--- Try it ---
Looking at the listing below, retype exactly the lines starting at the one containing "selected folders only'." and ending at the one containing "Now, you are", both included, and nothing else.

--- Available records ---
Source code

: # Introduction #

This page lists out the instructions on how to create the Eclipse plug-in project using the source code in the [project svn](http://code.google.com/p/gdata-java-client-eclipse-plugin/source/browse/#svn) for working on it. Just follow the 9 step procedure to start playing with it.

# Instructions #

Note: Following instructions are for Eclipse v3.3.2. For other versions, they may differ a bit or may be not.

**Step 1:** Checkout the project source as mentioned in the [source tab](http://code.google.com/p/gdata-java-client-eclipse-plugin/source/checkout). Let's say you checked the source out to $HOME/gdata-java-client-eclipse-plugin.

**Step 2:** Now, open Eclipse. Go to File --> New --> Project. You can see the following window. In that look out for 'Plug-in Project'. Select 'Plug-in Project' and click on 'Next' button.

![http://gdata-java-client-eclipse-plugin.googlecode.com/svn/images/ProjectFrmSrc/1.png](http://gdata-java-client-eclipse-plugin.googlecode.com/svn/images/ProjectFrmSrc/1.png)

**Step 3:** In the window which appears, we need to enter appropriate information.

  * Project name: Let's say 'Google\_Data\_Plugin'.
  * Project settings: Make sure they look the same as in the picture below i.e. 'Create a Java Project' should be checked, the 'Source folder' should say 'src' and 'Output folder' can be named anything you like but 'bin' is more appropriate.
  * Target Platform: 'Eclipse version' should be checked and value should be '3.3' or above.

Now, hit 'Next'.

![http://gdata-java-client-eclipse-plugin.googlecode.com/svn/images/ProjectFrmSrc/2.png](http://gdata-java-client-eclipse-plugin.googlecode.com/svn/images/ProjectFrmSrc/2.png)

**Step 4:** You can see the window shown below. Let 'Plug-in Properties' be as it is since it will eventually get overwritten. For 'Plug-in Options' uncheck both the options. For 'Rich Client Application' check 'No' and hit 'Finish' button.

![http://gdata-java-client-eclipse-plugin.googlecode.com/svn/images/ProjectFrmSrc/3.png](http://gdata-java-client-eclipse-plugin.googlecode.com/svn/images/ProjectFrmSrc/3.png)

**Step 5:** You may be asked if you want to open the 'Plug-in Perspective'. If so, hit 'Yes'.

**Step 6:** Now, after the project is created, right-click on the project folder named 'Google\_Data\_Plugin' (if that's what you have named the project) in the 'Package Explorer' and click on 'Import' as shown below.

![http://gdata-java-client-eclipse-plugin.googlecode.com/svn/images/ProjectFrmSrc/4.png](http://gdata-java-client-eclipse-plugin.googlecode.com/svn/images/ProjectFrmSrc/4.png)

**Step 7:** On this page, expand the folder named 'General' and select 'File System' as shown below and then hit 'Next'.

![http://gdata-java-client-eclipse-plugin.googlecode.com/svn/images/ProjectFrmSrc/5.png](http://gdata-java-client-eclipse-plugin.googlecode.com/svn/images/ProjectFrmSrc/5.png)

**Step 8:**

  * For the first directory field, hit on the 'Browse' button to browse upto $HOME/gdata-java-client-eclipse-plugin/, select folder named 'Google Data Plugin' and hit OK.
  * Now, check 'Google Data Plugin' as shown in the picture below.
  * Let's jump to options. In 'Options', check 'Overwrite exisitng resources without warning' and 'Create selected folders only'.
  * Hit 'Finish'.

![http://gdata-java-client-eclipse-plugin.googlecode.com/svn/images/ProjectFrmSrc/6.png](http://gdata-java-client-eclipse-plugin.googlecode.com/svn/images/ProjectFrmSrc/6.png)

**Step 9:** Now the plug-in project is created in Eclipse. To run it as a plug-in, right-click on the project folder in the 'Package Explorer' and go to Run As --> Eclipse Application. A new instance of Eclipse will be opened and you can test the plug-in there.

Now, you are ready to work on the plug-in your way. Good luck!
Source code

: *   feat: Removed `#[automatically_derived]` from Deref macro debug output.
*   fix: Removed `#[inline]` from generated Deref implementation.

--- Exercise answer ---
  * Let's jump to options. In 'Options', check 'Overwrite exisitng resources without warning' and 'Create selected folders only'.
  * Hit 'Finish'.

![http://gdata-java-client-eclipse-plugin.googlecode.com/svn/images/ProjectFrmSrc/6.png](http://gdata-java-client-eclipse-plugin.googlecode.com/svn/images/ProjectFrmSrc/6.png)

**Step 9:** Now the plug-in project is created in Eclipse. To run it as a plug-in, right-click on the project folder in the 'Package Explorer' and go to Run As --> Eclipse Application. A new instance of Eclipse will be opened and you can test the plug-in there.

Now, you are ready to work on the plug-in your way. Good luck!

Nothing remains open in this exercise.